Now know this is not the psychological board, but it’s not a stretch to call greed and envy not really the strangest of bedfellows.

You have only to look outside your suburban. Picture window to realize that late model, shiny, statement making autos are there to elicit envy.

That said, the middle class is built on a pathetic negative energy producing web of lies. Jealousy produces envy, and envy promotes greed.

Now, if we are further to go up and down the blame game, did madison avenue in response to a few of the 1%, trickled this value system down with a purposeful design? Or, can it be safely said that the problem is more generic, involving human nature it’s self, which in turn gives rise to the purveyors of this not to be missed opportunity?

Here is the catch, and the penultimate question reminiscent of the ghost in the machine argument, and it’s attempted de bunking of Ryle?

Has madison avenue succeeded to resurrect the pseudo duality long posed by descartes? Meaning, the metaphysics of jealousy in human nature thanks to hume, was never really sewed up, as they would like us to believe, only another one of a number of tactics in the identity formation of the so called Western Man? I hazard to think so, after all Hobbs read decline of the west, and it’s only been a few hundred years…but we are coming to the critical point in human history, which to some historians has been said to have already beyond it’s self.

But what self is that, which can be beyond it’s own self? That is the problem, and academicians have become apologists, revisionsits and pointers , guides through unfamiliar terrain always talked about to no end, even to the point of absurd reduction?

Writing is fun, and good, but to accuse and scapegoat those who have successfully bought into the great myth, well then they are no more guilty than the rest of us.  We just think so, because we have been brainwashed to think in such misleading terms.

But when did this start? And why? These are the questions we should be asking.

Fixed Cross

I wasn’t looking for a standard income, only one that makes the machine work more efficiently both for itself and individuals ~ a better deal. Or in other words, I am using capitalist philosophy to undo itself!


indeed people esp the young these days seem to be taken in by greed philosophy, they don’t realise that e.g. here in Britain our worship or an incredibly rich monarch portrays our desire for people to be as rich as we would ultimately like to be. Then our desire for such whitewashes the reality that it hasn’t worked that way since the Norman’s or perhaps even the Roman’s.

It would take an big change in the way we utilise the capitalist machine, to make things right i.e. in terms of people getting their just rewards for skills and effort ~ which clearly that 1% cannot possibly achieve. I wonder if the machine inherently isn’t ‘evil’ or unfair, but people are, it could well be used differently and be even more efficient in the process of that.

I have no idea what you're talking about here.   If a company pays a worker wage X, and the worker agrees to it, then that's it. There's no assumptions by the employer about the kind of lifestyle X will be able to afford.  Maybe the worker has somebody supporting him and doesn't need X to pay for his basic needs. Maybe the worker has another job.
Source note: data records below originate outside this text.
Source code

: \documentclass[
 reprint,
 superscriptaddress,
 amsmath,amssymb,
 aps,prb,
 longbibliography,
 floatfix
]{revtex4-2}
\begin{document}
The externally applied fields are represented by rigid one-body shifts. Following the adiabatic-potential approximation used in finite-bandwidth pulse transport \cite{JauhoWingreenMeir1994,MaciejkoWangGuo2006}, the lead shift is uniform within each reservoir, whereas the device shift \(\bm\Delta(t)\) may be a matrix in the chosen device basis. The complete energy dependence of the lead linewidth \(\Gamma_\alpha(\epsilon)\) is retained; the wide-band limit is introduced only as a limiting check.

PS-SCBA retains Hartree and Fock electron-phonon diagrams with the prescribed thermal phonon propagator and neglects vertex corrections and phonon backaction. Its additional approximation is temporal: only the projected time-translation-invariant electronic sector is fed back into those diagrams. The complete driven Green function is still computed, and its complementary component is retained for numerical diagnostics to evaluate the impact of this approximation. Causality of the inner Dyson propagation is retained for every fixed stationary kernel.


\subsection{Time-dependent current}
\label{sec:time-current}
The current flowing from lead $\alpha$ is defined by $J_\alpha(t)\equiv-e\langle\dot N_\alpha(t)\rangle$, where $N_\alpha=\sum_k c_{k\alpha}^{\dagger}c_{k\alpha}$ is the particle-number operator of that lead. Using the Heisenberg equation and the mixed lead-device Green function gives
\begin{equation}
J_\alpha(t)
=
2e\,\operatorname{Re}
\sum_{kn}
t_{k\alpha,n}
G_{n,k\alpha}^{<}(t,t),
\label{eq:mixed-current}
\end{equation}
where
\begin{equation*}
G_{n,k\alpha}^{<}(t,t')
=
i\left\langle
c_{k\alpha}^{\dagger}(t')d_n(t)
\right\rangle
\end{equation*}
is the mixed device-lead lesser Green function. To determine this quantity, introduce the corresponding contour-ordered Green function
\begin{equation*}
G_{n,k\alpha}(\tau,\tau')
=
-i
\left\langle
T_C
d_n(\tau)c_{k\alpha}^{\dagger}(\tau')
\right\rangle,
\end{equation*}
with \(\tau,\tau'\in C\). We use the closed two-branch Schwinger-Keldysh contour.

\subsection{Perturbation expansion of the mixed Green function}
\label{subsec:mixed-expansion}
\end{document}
Maybe the worker has expensive tastes/special needs/habits/addictions such that X would typically be more than enough, but for him it's not. 
  You need to get past the idea that the primary purpose of a wage is to pay for everything somebody wants or needs. It's not. The purpose of a wage is to compensate somebody for their labor, period. 

Right, and I’m pointing out that the specific re-works you suggested wouldn’t actually improve anything.

So you’re saying that the way to motivate people’s drive for more is to hand them more?

Right. We should just bulldoze every forest in the nation to build houses, and then hand those houses free of charge to people that did nothing to earn them and have nothing invested in their upkeep.

What could go wrong?

The taxpayer pays MW employees working tax credits, and child tax credits to supplement their wages…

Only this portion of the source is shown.